$f(x) = \frac{1}{{4x - 1}}$ in [1,4]

We have, $f(x) = \frac{1}{{4x - 1}}$ in [1,4]

For mean value theorem follow the following algorithm :

If $f$ be a real function such that

(i) $f(x)$ is continuous on [a, b]

(ii) $f(x)$ is differentiable on ]a, b[

Then, there exists a real number $c \in ]a,b[$such that ${f^\prime }(c) = \frac{{f(b) - f(a)}}{{b - a}}$, thus we can verify it for given function.

(i) $f(x)$ is continuous in [1,4] .

Also, at $x = \frac{1}{4},f(x)$ is discontinuous.

Hence, $f(x)$ is continuous in [1,4] .

(ii) ${f^\prime }(x) = - \frac{4}{{{{(4x - 1)}^2}}},$ which exists in (1,4) .

Since, conditions of mean value theorem are satisfied.

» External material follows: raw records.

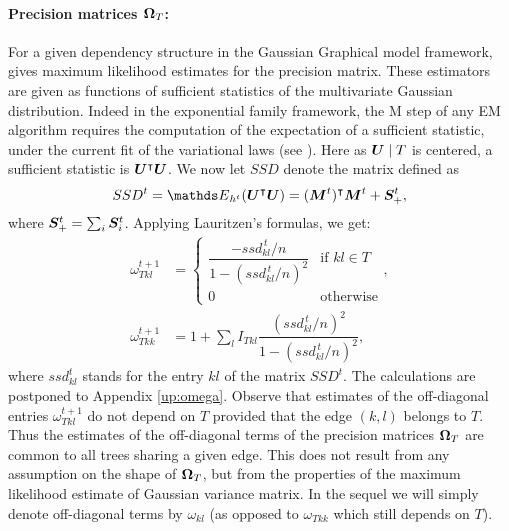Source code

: \paragraph{Precision matrices ${\boldsymbol{\Omega}}_T$:}
For a given dependency structure in the Gaussian Graphical model framework, \cite{Lau96} gives maximum likelihood estimates for the precision matrix. 
These estimators are given as functions of sufficient statistics of the multivariate Gaussian distribution. Indeed in the exponential family framework, the M step of any EM algorithm requires the computation of the expectation of a sufficient statistic, under the current fit of the variational laws (see \citet{mclachlan}). Here as ${\boldsymbol{U}} \mid T$ is centered, a sufficient statistic is ${\boldsymbol{U}}^\intercal {\boldsymbol{U}}$. We now let $SSD$ denote the matrix defined as 
$$
SSD^t = \Esp_{h^t} (\Ubf^\intercal \Ubf) = (\Mbf^t)^\intercal \Mbf^t + \Sbf^t_+,
$$
where ${\boldsymbol{S}}^t_+ = \sum_i {\boldsymbol{S}}^t_i$. Applying Lauritzen's formulas, we get:
\begin{align} \label{omegaT}
\omega^{t+1}_{Tkl} & = \left\{
\begin{array}{ll}
\dfrac{ -ssd_{kl}^{\,t}/n}{1-(ssd_{kl}^{\,t}/n)^2} & \text{if } kl \in T \\
0 & \text{otherwise}
\end{array} 
\right., \\
\omega^{t+1}_{Tkk} & = 1 + \sum_l I_{Tkl} \dfrac{(ssd_{kl}^{\,t}/n)^2}{1-(ssd_{kl}^{\,t}/n)^2},
\nonumber
\end{align}
where $ssd^t_{kl}$ stands for the entry $kl$ of the matrix $SSD^t$.
The calculations are postponed to Appendix \ref{up:omega}. Observe that estimates of the off-diagonal entries $\omega^{t+1}_{Tkl}$ do not depend on $T$ provided that the edge $(k, l)$ belongs to $T$.  Thus the estimates of the off-diagonal terms of the precision matrices ${\boldsymbol{\Omega}}_T$ are common to all trees sharing a given edge. This does not result from any assumption on the shape of  ${\boldsymbol{\Omega}}_T$, but from the properties of the maximum likelihood estimate of Gaussian variance matrix. In the sequel we will simply denote off-diagonal terms by $\omega_{kl}$ (as opposed to $\omega_{Tkk}$ which still depends on $T$).\\

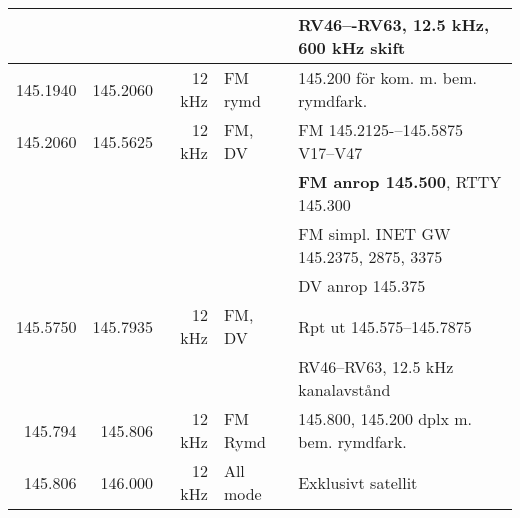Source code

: \documentclass[10pt,swedish,a4paper]{article}
\begin{document}
\begin{landscape}
\begin{tabular}{rrrll}
	                  &           &                 &                 & RV46–-RV63, 12.5 kHz, 600 kHz skift     \\ \hline
	         145.1940 &  145.2060 &          12 kHz & FM rymd         & 145.200 för kom. m. bem. rymdfark.      \\ \hline
	         145.2060 &  145.5625 &          12 kHz & FM, DV          & FM 145.2125-–145.5875  V17–V47          \\
	                  &           &                 &                 & \textbf{FM anrop 145.500}, RTTY 145.300 \\
	                  &           &                 &                 & FM simpl. INET GW 145.2375, 2875, 3375  \\
	                  &           &                 &                 & DV anrop 145.375                        \\ \hline
	         145.5750 &  145.7935 &          12 kHz & FM, DV          & Rpt ut 145.575--145.7875                \\
	                  &           &                 &                 & RV46–RV63, 12.5 kHz kanalavstånd        \\ \hline
	          145.794 &   145.806 &          12 kHz & FM Rymd         & 145.800, 145.200 dplx m. bem. rymdfark. \\ \hline
	          145.806 &   146.000 &          12 kHz & All mode        & Exklusivt satellit                      \\ \hline
\end{tabular}
\end{landscape}
\end{document}
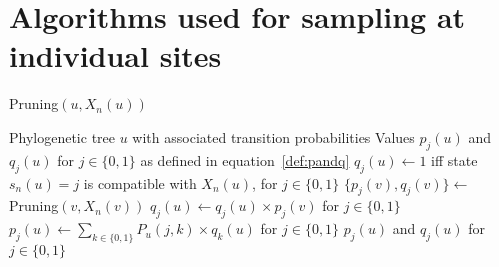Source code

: \documentclass[11pt]{article}
\newcommand{\child}[1]{\ensuremath{\mathrm{child}(#1)}}
\begin{document}
\clearpage

\section{Algorithms used for sampling at individual sites}

\begin{algorithm}[h!]
  \begin{algorithmic}[1]
    \caption{Pruning$(u, X_n(u))$}\label{alg:bottomup}
    \REQUIRE Phylogenetic tree $u$ with associated transition probabilities
    \ENSURE Values $p_j(u)$ and $q_j(u)$ for $j\in \{0, 1\}$ as defined in equation~\eqref{def:pandq}
    \STATE $q_j(u) \gets 1$ iff state $s_n(u) = j$ is compatible with $X_n(u)$, for $j\in \{0,1\}$
    \STATE $\{p_j(v), q_j(v)\} \gets$ Pruning$(v, X_n(v))$
    \STATE $q_j(u) \gets q_j(u) \times p_{j}(v)$ for $j\in \{0,1\}$
    \ENDFOR
    \STATE $p_j(u) \gets \sum_{k\in\{0,1\}} P_u(j, k) \times q_k(u)$ for $j\in\{0,1\}$
    \RETURN $p_j(u)$ and $q_j(u)$ for $j\in\{0,1\}$
  \end{algorithmic}
\end{algorithm}

\end{document}
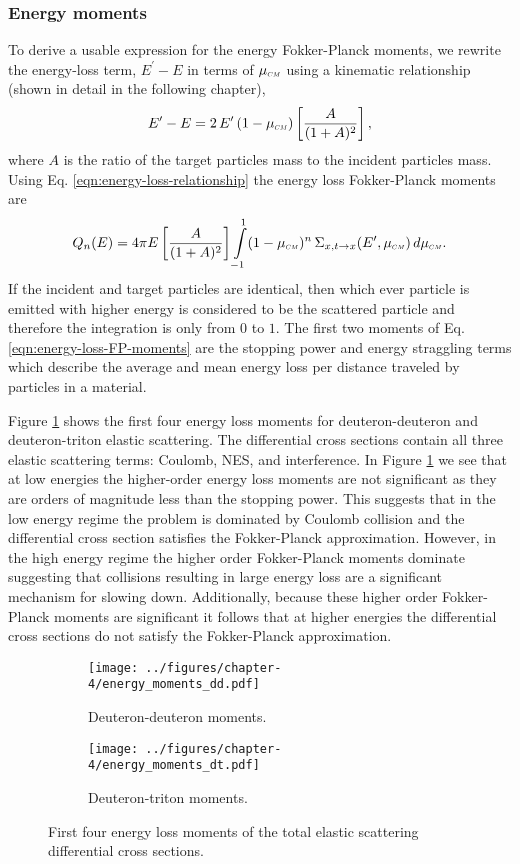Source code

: \subsubsection{Energy moments}
To derive a usable expression for the energy Fokker-Planck moments, we rewrite the energy-loss term, $E^{\prime} - E$ in terms of $\mucm$ using a kinematic relationship (shown in detail in the following chapter),
\begin{equation} \label{eqn:energy-loss-relationship}
  E^{\prime} - E = 2 \, E^{\prime} \, (1 - \mucm) \left[ \dfrac{A}{(1+A)^2} \right],
\end{equation}
where $A$ is the ratio of the target particles mass to the incident particles mass. Using Eq. \eqref{eqn:energy-loss-relationship} the energy loss Fokker-Planck moments are
\begin{equation} \label{eqn:energy-loss-FP-moments}
  Q_n(E) = 4\pi E \left[ \dfrac{A}{(1+A)^2} \right] \int\limits_{-1}^{1} (1 - \mucm)^n \, \Sigma_{x,t\rightarrow x}(E^{\prime},\mucm) \, d\mucm.
\end{equation}
If the incident and target particles are identical, then which ever particle is emitted with higher energy is considered to be the scattered particle and therefore the integration is only from $0$ to $1$. The first two moments of Eq. \eqref{eqn:energy-loss-FP-moments} are the stopping power and energy straggling terms which describe the average and mean energy loss per distance traveled by particles in a material. 

Figure \ref{fig:energy-loss-moments} shows the first four energy loss moments for deuteron-deuteron and deuteron-triton elastic scattering. The differential cross sections contain all three elastic scattering terms: Coulomb, NES, and interference. In Figure \ref{fig:energy-loss-moments} we see that at low energies the higher-order energy loss moments are not significant as they are orders of magnitude less than the stopping power. This suggests that in the low energy regime the problem is dominated by Coulomb collision and the differential cross section satisfies the Fokker-Planck approximation. However, in the high energy regime the higher order Fokker-Planck moments dominate suggesting that collisions resulting in large energy loss are a significant mechanism for slowing down. Additionally, because these higher order Fokker-Planck moments are significant it follows that at higher energies the differential cross sections do not satisfy the Fokker-Planck approximation. 
\begin{figure}[!htb]
  \centering
  \begin{subfigure}{.45\textwidth}
    \centering
    \texttt{[image: ../figures/chapter-4/energy\_moments\_dd.pdf]}
    \caption{Deuteron-deuteron moments.}
  \end{subfigure}%
  \begin{subfigure}{.45\textwidth}
    \centering
    \texttt{[image: ../figures/chapter-4/energy\_moments\_dt.pdf]}
    \caption{Deuteron-triton moments.}
  \end{subfigure}
  \caption{First four energy loss moments of the total elastic scattering differential cross sections.}
  \label{fig:energy-loss-moments}
\end{figure}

Hence, there exists a real number $c \in ]1,4[$ such that
${f^\prime }(c) = \frac{{f(4) - f(1)}}{{4 - 1}}$

$\Rightarrow$ $\frac{{ - 4}}{{{{(4c - 1)}^2}}} = \frac{{\frac{1}{{16 - 1}} - \frac{1}{{4 - 1}}}}{{4 - 1}} = \frac{{\frac{1}{{15}} - \frac{1}{3}}}{3}$

$\Rightarrow$ $\frac{{ - 4}}{{{{(4c - 1)}^2}}} = \frac{{1 - 5}}{{45}} = \frac{{ - 4}}{{45}}$

$\Rightarrow$ ${(4c - 1)^2} = 45$

$\Rightarrow$ $4c - 1 = \pm 3\sqrt 5$

$\Rightarrow$ $c = \frac{{3\sqrt 5 + 1}}{4} \in (1,4)$ [neglecting (-ve) value]

Hence, mean value theorem has been verified.